He’s Gone
This was written right after our son left for his gap year in Israel, at the end of August, 2011.
My son is gone, having offered himself, arms stretching up to be caught by the enormous silver bird which will fly him to Israel. His room is more than empty, it is void. He considerately put all his things in the closet and drawers. There is nothing on the walls, and only my old copy, lent to him last year, of The Folksinger’s Guitar Guide on the shelves. I appreciated his consideration until the moment when I opened the door, stared at the blank walls, and felt the pain of loss shoot into my gut and twist, thinking “oh no, I made a terrible mistake — I should have had him keep his things out so it would still look like his room.”
Anticipation of pain is not anything like feeling the pain. Expecting to feel sad, I was surprised to feel devastated. Telling myself that he’s alive and well, happy and excited, that I’m lucky in these and so many ways, didn’t help.
So many of my friends — my family — have already sent their young men and women off to college, to travel, to work, to live close-by, to live across the world. Their support and their wisdom wrapped around me, holding me through the first few days which have been the hardest.
There are books and movies and poetry and songs about young people starting their journeys into the future. We don’t hear so much about the journeys of their parents, left behind to face a road that changed while they weren’t looking, suddenly facing a different direction with no signposts or maps.

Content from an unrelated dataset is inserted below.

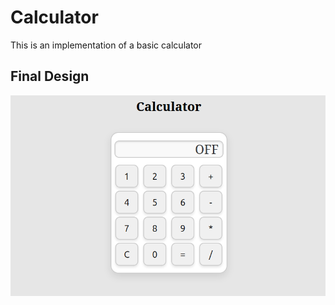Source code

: # Calculator
This is an implementation of a basic calculator

## Final Design
![calc](./calc-final.png)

Now I am half on that different road, with one gone and the other here. And I am looking in a different way at parents who have traveled this road before me. With children, everything is, in some way, related to their presence. When they have gone, and we are without them, the empty spaces in our homes reflect those in our lives and hearts. Eventually, after years of focus on getting our children to the next step, and the next after that, we begin to think about our own future.
Joseph Campbell has written extensively on the mythic journey of the Hero, through a series of stages from the “call to adventure” through trials and important meetings with guides, to a supreme ordeal that changes the Hero forever, ultimately leading to return with inner powers and rewards. When our young people set out on their own, they, too, experience a “call to adventure” which leads them into the lives they ultimately make for themselves.
This stage of the journey for parents is also impelled by a “call to adventure,” but the “call” does not come to us. As the ones left behind, how do we move beyond loss to envision a different direction for our lives? What qualities can we find inside ourselves that help us to choose a direction and start moving? How is the hero inside the parent different from that of the youth?